[Source texts of formatted documents]

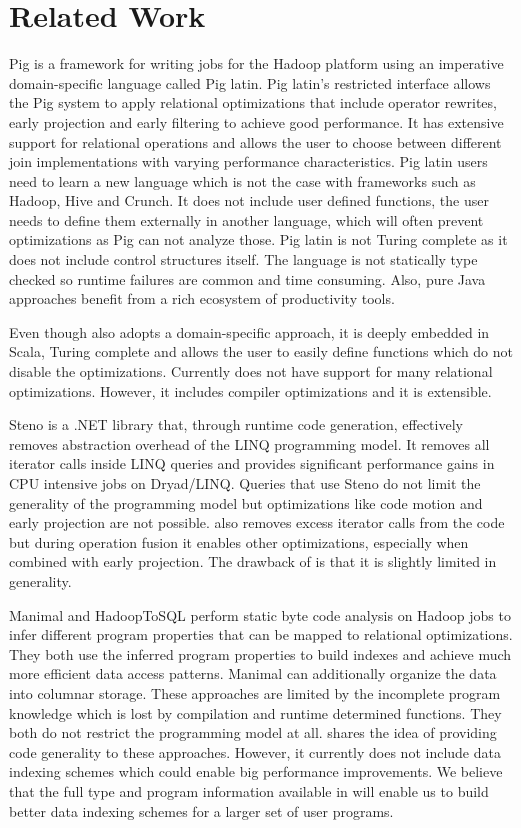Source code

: \section{Related Work}
\label{sec:related-work}

Pig \cite{olston_pig_2008-1} is a framework for writing jobs for the Hadoop
platform using an imperative domain-specific language called Pig latin. Pig
latin's restricted interface allows the Pig system to apply relational
optimizations that include operator rewrites, early projection and early
filtering to achieve good performance.
It has extensive support for relational operations and allows the user to choose
between different join implementations with varying performance characteristics.
Pig latin users need to learn a new language which is not the case with
frameworks such as Hadoop, Hive and Crunch. It does not include user defined
functions, the user needs to define them externally in another language, which
will often prevent optimizations as Pig can not analyze those. Pig latin is not
Turing complete as it does not include control structures itself.
The language is not statically type checked so runtime failures are common and
time consuming. Also, pure Java approaches benefit from a rich ecosystem of
productivity tools.

Even though \tool also adopts a domain-specific approach, it is deeply embedded
in Scala, Turing complete and allows the user to easily define functions which
do not disable the optimizations. Currently \tool does not have support for many
relational optimizations. However, it includes compiler optimizations and it is
extensible.

Steno \cite{murray_steno:_2011} is a .NET library that, through runtime code
generation, effectively removes abstraction overhead of the LINQ programming
model. It removes all iterator calls inside LINQ queries and provides
significant performance gains in CPU intensive jobs on Dryad/LINQ. Queries that
use Steno do not limit the generality of the programming model but optimizations
like code motion and early projection are not possible.
\tool also removes excess iterator calls from the code but during operation
fusion it enables other optimizations, especially when combined with early
projection. The drawback of \tool is that it is slightly limited in generality.

Manimal \cite{jahani_automatic_2011} and HadoopToSQL \cite{iu_hadooptosql:_2010}
perform static byte code analysis on Hadoop jobs to infer different program
properties that can be mapped to relational optimizations. They both use the
inferred program properties to build indexes and achieve much more efficient
data access patterns. Manimal can additionally organize the data into columnar
storage. These approaches are limited by the incomplete program knowledge which
is lost by compilation and runtime determined functions. They both do not
restrict the programming model at all.
\tool shares the idea of providing code generality to these approaches. However,
it currently does not include data indexing schemes which could enable big
performance improvements. We believe that the full type and program information
available in \tool will enable us to build better data indexing schemes for a
larger set of user programs.
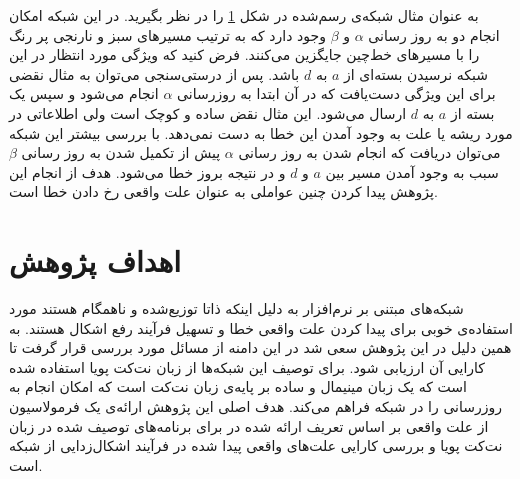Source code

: \begin{figure}
    \centering
    \caption{ }
    \label{fig:blacklist:consistent}
\end{figure}
به عنوان مثال شبکه‌ی رسم‌شده در شکل
\ref{fig:blacklist:consistent}
را در نظر بگیرید.
در این شبکه امکان انجام دو به روز رسانی 
$\alpha$
و
$\beta$
وجود دارد که به ترتیب مسیر‌های سبز و نارنجی پر رنگ‌ را با مسیر‌های خط‌چین جایگزین ‌می‌کنند.
فرض کنید که ویژگی مورد انتظار در این شبکه نرسیدن بسته‌ای از 
$a$
به
$d$
باشد.
پس از درستی‌سنجی می‌توان به مثال نقضی برای این ویژگی دست‌یافت که در آن ابتدا 
به روزرسانی 
$\alpha$
انجام می‌شود و سپس یک بسته از 
$a$
به 
$d$
ارسال می‌شود.
این مثال نقض ساده و کوچک است ولی اطلاعاتی در مورد ریشه یا علت به وجود آمدن این خطا به دست نمی‌دهد.
با بررسی بیشتر این شبکه می‌توان دریافت که انجام شدن به روز رسانی
$\alpha$
پیش از تکمیل شدن به روز رسانی
$\beta$
سبب به وجود آمدن مسیر بین 
$a$
و
$d$
و در نتیجه بروز خطا می‌شود.
هدف از انجام این پژوهش پیدا کردن چنین عواملی به عنوان علت واقعی رخ دادن خطا است.

\section{اهداف پژوهش}
شبکه‌های مبتنی بر نرم‌افزار به دلیل اینکه ذاتا توزیع‌شده و ناهمگام هستند مورد استفاده‌ی خوبی برای پیدا کردن علت واقعی خطا و تسهیل فرآیند رفع اشکال هستند. 
به همین دلیل در این پژوهش سعی شد در این دامنه از مسائل مورد بررسی قرار گرفت تا کارایی آن ارزیابی شود.
برای توصیف این شبکه‌ها از زبان نت‌کت پویا استفاده شده است که یک زبان مینیمال و ساده بر پایه‌ی زبان نت‌کت است که امکان انجام به روزرسانی را در شبکه فراهم می‌کند.
هدف اصلی این پژوهش ارائه‌ی یک فرمولاسیون از علت واقعی بر اساس تعریف ارائه شده در
\cite{hp}
برای برنامه‌های توصیف شده در زبان نت‌کت پویا و بررسی کارایی علت‌های واقعی پیدا شده در فرآیند اشکال‌زدایی از شبکه است.

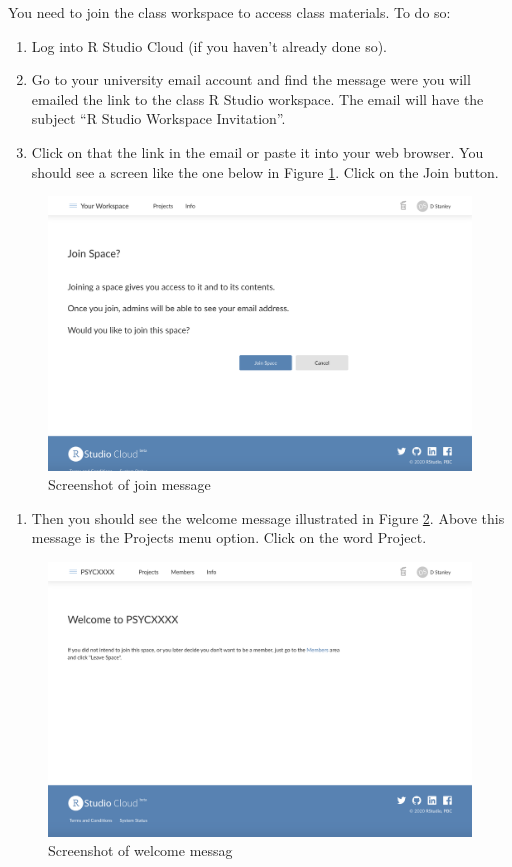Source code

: \documentclass[
]{krantz}
\providecommand{\tightlist}{%
  \setlength{\itemsep}{0pt}\setlength{\parskip}{0pt}}
\begin{document}
You need to join the class workspace to access class materials. To do so:

\begin{enumerate}
\def\labelenumi{\arabic{enumi}.}
\item
  Log into R Studio Cloud (if you haven't already done so).
\item
  Go to your university email account and find the message were you will emailed the link to the class R Studio workspace. The email will have the subject ``R Studio Workspace Invitation''.
\item
  Click on that the link in the email or paste it into your web browser. You should see a screen like the one below in Figure \ref{fig:join}. Click on the Join button.
\end{enumerate}

\begin{figure}
\includegraphics[width=0.85\linewidth]{first_time/images/screenshot_join} \caption{Screenshot of join message}\label{fig:join}
\end{figure}

\begin{enumerate}
\def\labelenumi{\arabic{enumi}.}
\setcounter{enumi}{3}
\tightlist
\item
  Then you should see the welcome message illustrated in Figure \ref{fig:welcome}. Above this message is the Projects menu option. Click on the word Project.
\end{enumerate}

\begin{figure}
\includegraphics[width=0.85\linewidth]{first_time/images/screenshot_welcome} \caption{Screenshot of welcome messag}\label{fig:welcome}
\end{figure}
\end{document}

- What you need to do: With images excluded, write the records above out again exactly.

- Worked solution:
Source code

: \section{Related Work}
\label{sec:related-work}

Pig \cite{olston_pig_2008-1} is a framework for writing jobs for the Hadoop
platform using an imperative domain-specific language called Pig latin. Pig
latin's restricted interface allows the Pig system to apply relational
optimizations that include operator rewrites, early projection and early
filtering to achieve good performance.
It has extensive support for relational operations and allows the user to choose
between different join implementations with varying performance characteristics.
Pig latin users need to learn a new language which is not the case with
frameworks such as Hadoop, Hive and Crunch. It does not include user defined
functions, the user needs to define them externally in another language, which
will often prevent optimizations as Pig can not analyze those. Pig latin is not
Turing complete as it does not include control structures itself.
The language is not statically type checked so runtime failures are common and
time consuming. Also, pure Java approaches benefit from a rich ecosystem of
productivity tools.

Even though \tool also adopts a domain-specific approach, it is deeply embedded
in Scala, Turing complete and allows the user to easily define functions which
do not disable the optimizations. Currently \tool does not have support for many
relational optimizations. However, it includes compiler optimizations and it is
extensible.

Steno \cite{murray_steno:_2011} is a .NET library that, through runtime code
generation, effectively removes abstraction overhead of the LINQ programming
model. It removes all iterator calls inside LINQ queries and provides
significant performance gains in CPU intensive jobs on Dryad/LINQ. Queries that
use Steno do not limit the generality of the programming model but optimizations
like code motion and early projection are not possible.
\tool also removes excess iterator calls from the code but during operation
fusion it enables other optimizations, especially when combined with early
projection. The drawback of \tool is that it is slightly limited in generality.

Manimal \cite{jahani_automatic_2011} and HadoopToSQL \cite{iu_hadooptosql:_2010}
perform static byte code analysis on Hadoop jobs to infer different program
properties that can be mapped to relational optimizations. They both use the
inferred program properties to build indexes and achieve much more efficient
data access patterns. Manimal can additionally organize the data into columnar
storage. These approaches are limited by the incomplete program knowledge which
is lost by compilation and runtime determined functions. They both do not
restrict the programming model at all.
\tool shares the idea of providing code generality to these approaches. However,
it currently does not include data indexing schemes which could enable big
performance improvements. We believe that the full type and program information
available in \tool will enable us to build better data indexing schemes for a
larger set of user programs.
Source code

: \begin{figure}
    \centering
    \caption{ }
    \label{fig:blacklist:consistent}
\end{figure}
به عنوان مثال شبکه‌ی رسم‌شده در شکل
\ref{fig:blacklist:consistent}
را در نظر بگیرید.
در این شبکه امکان انجام دو به روز رسانی 
$\alpha$
و
$\beta$
وجود دارد که به ترتیب مسیر‌های سبز و نارنجی پر رنگ‌ را با مسیر‌های خط‌چین جایگزین ‌می‌کنند.
فرض کنید که ویژگی مورد انتظار در این شبکه نرسیدن بسته‌ای از 
$a$
به
$d$
باشد.
پس از درستی‌سنجی می‌توان به مثال نقضی برای این ویژگی دست‌یافت که در آن ابتدا 
به روزرسانی 
$\alpha$
انجام می‌شود و سپس یک بسته از 
$a$
به 
$d$
ارسال می‌شود.
این مثال نقض ساده و کوچک است ولی اطلاعاتی در مورد ریشه یا علت به وجود آمدن این خطا به دست نمی‌دهد.
با بررسی بیشتر این شبکه می‌توان دریافت که انجام شدن به روز رسانی
$\alpha$
پیش از تکمیل شدن به روز رسانی
$\beta$
سبب به وجود آمدن مسیر بین 
$a$
و
$d$
و در نتیجه بروز خطا می‌شود.
هدف از انجام این پژوهش پیدا کردن چنین عواملی به عنوان علت واقعی رخ دادن خطا است.

\section{اهداف پژوهش}
شبکه‌های مبتنی بر نرم‌افزار به دلیل اینکه ذاتا توزیع‌شده و ناهمگام هستند مورد استفاده‌ی خوبی برای پیدا کردن علت واقعی خطا و تسهیل فرآیند رفع اشکال هستند. 
به همین دلیل در این پژوهش سعی شد در این دامنه از مسائل مورد بررسی قرار گرفت تا کارایی آن ارزیابی شود.
برای توصیف این شبکه‌ها از زبان نت‌کت پویا استفاده شده است که یک زبان مینیمال و ساده بر پایه‌ی زبان نت‌کت است که امکان انجام به روزرسانی را در شبکه فراهم می‌کند.
هدف اصلی این پژوهش ارائه‌ی یک فرمولاسیون از علت واقعی بر اساس تعریف ارائه شده در
\cite{hp}
برای برنامه‌های توصیف شده در زبان نت‌کت پویا و بررسی کارایی علت‌های واقعی پیدا شده در فرآیند اشکال‌زدایی از شبکه است.

Source code

: \documentclass[
]{krantz}
\providecommand{\tightlist}{%
  \setlength{\itemsep}{0pt}\setlength{\parskip}{0pt}}
\begin{document}
You need to join the class workspace to access class materials. To do so:

\begin{enumerate}
\def\labelenumi{\arabic{enumi}.}
\item
  Log into R Studio Cloud (if you haven't already done so).
\item
  Go to your university email account and find the message were you will emailed the link to the class R Studio workspace. The email will have the subject ``R Studio Workspace Invitation''.
\item
  Click on that the link in the email or paste it into your web browser. You should see a screen like the one below in Figure \ref{fig:join}. Click on the Join button.
\end{enumerate}

\begin{figure}
\includegraphics[width=0.85\linewidth]{first_time/images/screenshot_join} \caption{Screenshot of join message}\label{fig:join}
\end{figure}

\begin{enumerate}
\def\labelenumi{\arabic{enumi}.}
\setcounter{enumi}{3}
\tightlist
\item
  Then you should see the welcome message illustrated in Figure \ref{fig:welcome}. Above this message is the Projects menu option. Click on the word Project.
\end{enumerate}

\begin{figure}
\includegraphics[width=0.85\linewidth]{first_time/images/screenshot_welcome} \caption{Screenshot of welcome messag}\label{fig:welcome}
\end{figure}
\end{document}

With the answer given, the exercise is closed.